Exadata Cloud Service’s New Resource Model….

I have been working in Exadata cloud service X8 from a while now. In this post, I am going to give a brief overview of the new Resource model that’s been introduced with X8/X8M model.

If you have worked with Exadata you must be familiar that there are significantly new changes that has been introduced with the new model X8M, specifically the introduction of RoCE switches replacing the previously used IB switches. Though Exadata Cloud service is not offered exactly in the same offering as of on-prem Exadata, yet, this post is not about those differences. But one thing that’s now available in the Exadata cloud service model is the Elastic configuration i.e. that now, after the initial configuration of your service, you can add additional database and storage servers. After provisioning! Very very cool!

You can see a snippet here,

So how is this actually possible?

Well, it’s possible due to the newly introduced Resource Model.

In the earlier model, you would install a DB system when you will create an Exadata Cloud Service instance. This will configure the number of the db nodes and storage server nodes that you are going to use. Now, this system is still available and you can use it even with the new X8 version but if you are willing to use X8M or if you want to save yourself from switching over to the new model later, you may better start with newer Resource model itself.

In the Resource model, there are two components which are available as resources:

  • Exadata Infrastructure
  • Exadata VM cluster

Exadata infrastructure resource acts as like a parent resource which must exist before you are going to create a VM Cluster resource. This is going to allow you to configure the initial number of db and storage nodes. If you don’t choose anything, as you can see above, you start with what’s available with the Quarter Rack i.e. 2 database nodes and 3 cell nodes. But the important thing to remember is that configuring this resource doesn’t actually create the mentioned db nodes. That part is done when you are going to configure the next, VM Cluster resource.
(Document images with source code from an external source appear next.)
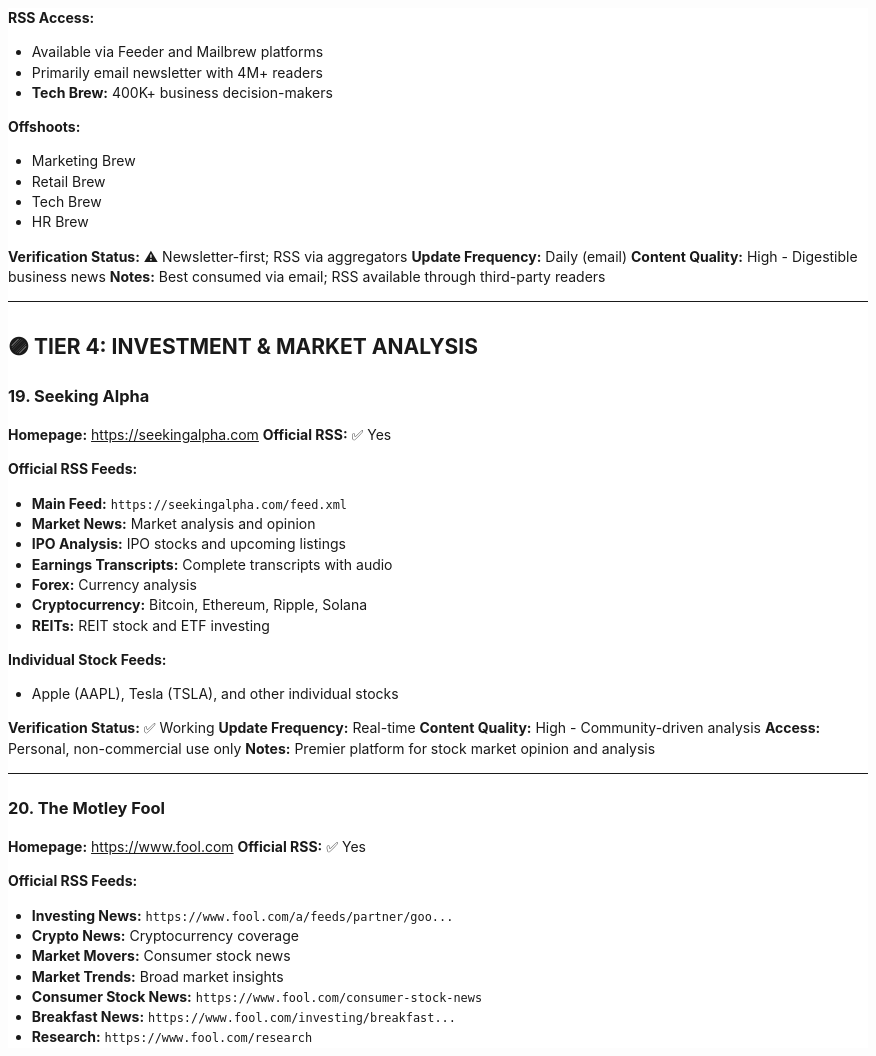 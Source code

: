 **RSS Access:**
- Available via Feeder and Mailbrew platforms
- Primarily email newsletter with 4M+ readers
- **Tech Brew:** 400K+ business decision-makers

**Offshoots:**
- Marketing Brew
- Retail Brew
- Tech Brew
- HR Brew

**Verification Status:** ⚠️ Newsletter-first; RSS via aggregators
**Update Frequency:** Daily (email)
**Content Quality:** High - Digestible business news
**Notes:** Best consumed via email; RSS available through third-party readers

---

## 🟣 TIER 4: INVESTMENT & MARKET ANALYSIS

### 19. Seeking Alpha
**Homepage:** https://seekingalpha.com
**Official RSS:** ✅ Yes

**Official RSS Feeds:**
- **Main Feed:** `https://seekingalpha.com/feed.xml`
- **Market News:** Market analysis and opinion
- **IPO Analysis:** IPO stocks and upcoming listings
- **Earnings Transcripts:** Complete transcripts with audio
- **Forex:** Currency analysis
- **Cryptocurrency:** Bitcoin, Ethereum, Ripple, Solana
- **REITs:** REIT stock and ETF investing

**Individual Stock Feeds:**
- Apple (AAPL), Tesla (TSLA), and other individual stocks

**Verification Status:** ✅ Working
**Update Frequency:** Real-time
**Content Quality:** High - Community-driven analysis
**Access:** Personal, non-commercial use only
**Notes:** Premier platform for stock market opinion and analysis

---

### 20. The Motley Fool
**Homepage:** https://www.fool.com
**Official RSS:** ✅ Yes

**Official RSS Feeds:**
- **Investing News:** `https://www.fool.com/a/feeds/partner/goo...`
- **Crypto News:** Cryptocurrency coverage
- **Market Movers:** Consumer stock news
- **Market Trends:** Broad market insights
- **Consumer Stock News:** `https://www.fool.com/consumer-stock-news`
- **Breakfast News:** `https://www.fool.com/investing/breakfast...`
- **Research:** `https://www.fool.com/research`
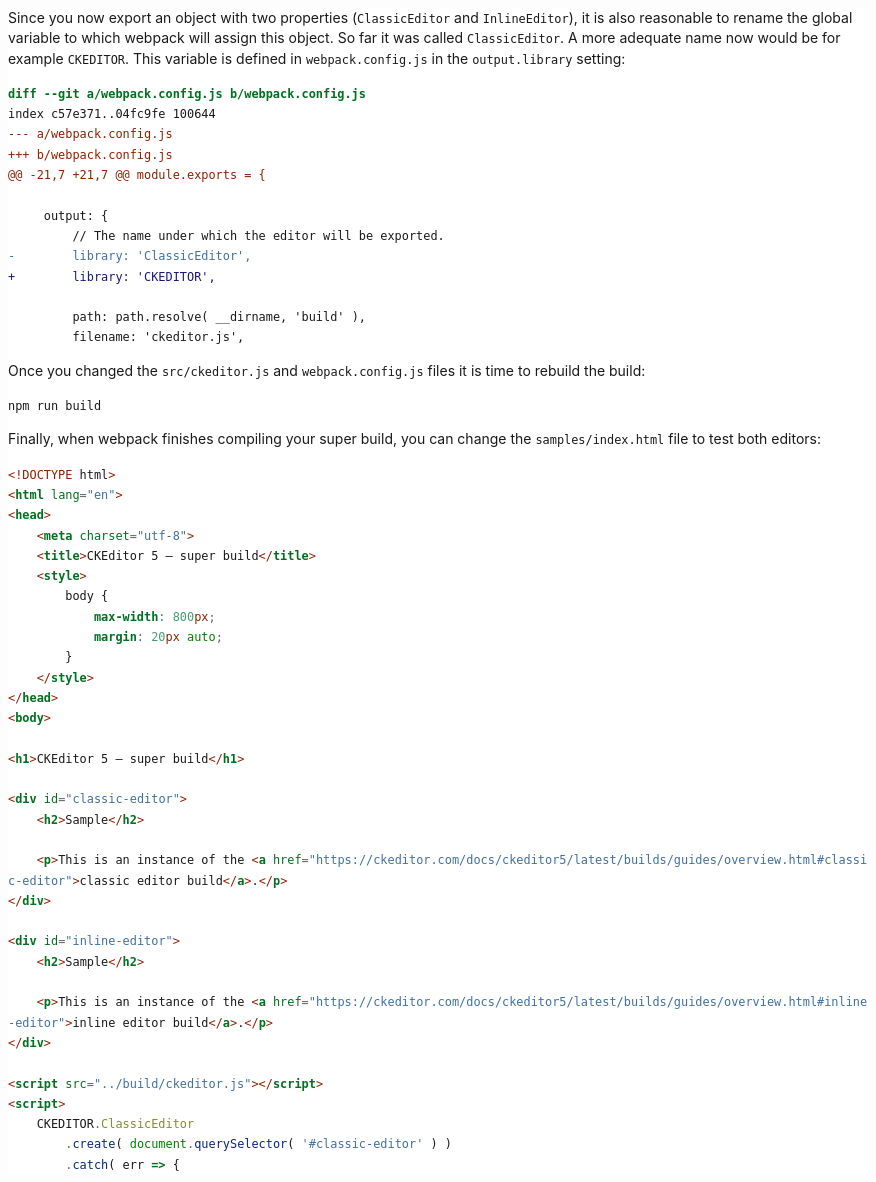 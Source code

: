 Since you now export an object with two properties (`ClassicEditor` and `InlineEditor`), it is also reasonable to rename the global variable to which webpack will assign this object. So far it was called `ClassicEditor`. A more adequate name now would be for example `CKEDITOR`. This variable is defined in `webpack.config.js` in the `output.library` setting:

```diff
diff --git a/webpack.config.js b/webpack.config.js
index c57e371..04fc9fe 100644
--- a/webpack.config.js
+++ b/webpack.config.js
@@ -21,7 +21,7 @@ module.exports = {

     output: {
         // The name under which the editor will be exported.
-        library: 'ClassicEditor',
+        library: 'CKEDITOR',

         path: path.resolve( __dirname, 'build' ),
         filename: 'ckeditor.js',
```

Once you changed the `src/ckeditor.js` and `webpack.config.js` files it is time to rebuild the build:

```bash
npm run build
```

Finally, when webpack finishes compiling your super build, you can change the `samples/index.html` file to test both editors:

```html
<!DOCTYPE html>
<html lang="en">
<head>
	<meta charset="utf-8">
	<title>CKEditor 5 – super build</title>
	<style>
		body {
			max-width: 800px;
			margin: 20px auto;
		}
	</style>
</head>
<body>

<h1>CKEditor 5 – super build</h1>

<div id="classic-editor">
	<h2>Sample</h2>

	<p>This is an instance of the <a href="https://ckeditor.com/docs/ckeditor5/latest/builds/guides/overview.html#classic-editor">classic editor build</a>.</p>
</div>

<div id="inline-editor">
	<h2>Sample</h2>

	<p>This is an instance of the <a href="https://ckeditor.com/docs/ckeditor5/latest/builds/guides/overview.html#inline-editor">inline editor build</a>.</p>
</div>

<script src="../build/ckeditor.js"></script>
<script>
	CKEDITOR.ClassicEditor
		.create( document.querySelector( '#classic-editor' ) )
		.catch( err => {
```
VM cluster resource provision is the next and final step in the process of provisioning your Exadata cloud service. Besides actually provisioning your mentioned number of DB nodes ( now called Virtual Machines) you are also now going to provision all the other components as well i.e. your storage disk groups, your database home(s) , database(s) etc. Since this is where actual provisioning happens, creation of a VM cluster takes a significantly longer time as compared to Infrastructure resource. Interestingly, at the moment of writing this post, number of VM clusters that you can create is limited to one.

I have already one VM Cluster created as you can see and I can’t create another.

Now, if you want to add more db nodes or storage servers, you will need to add them first in your Exadata infrastructure resource. Then you can add them in your VM Cluster resource.

Thus, we can understand that VM cluster is sort of like a child resource of the Infrastructure resource and using it, now you get the access of your databases running over ExaCS.

Hope this short post brings some clarity on the new model. For more detailed description, check the doc. Hopefully, we shall explore the aspects of managing the Exadata cloud service in the next posts.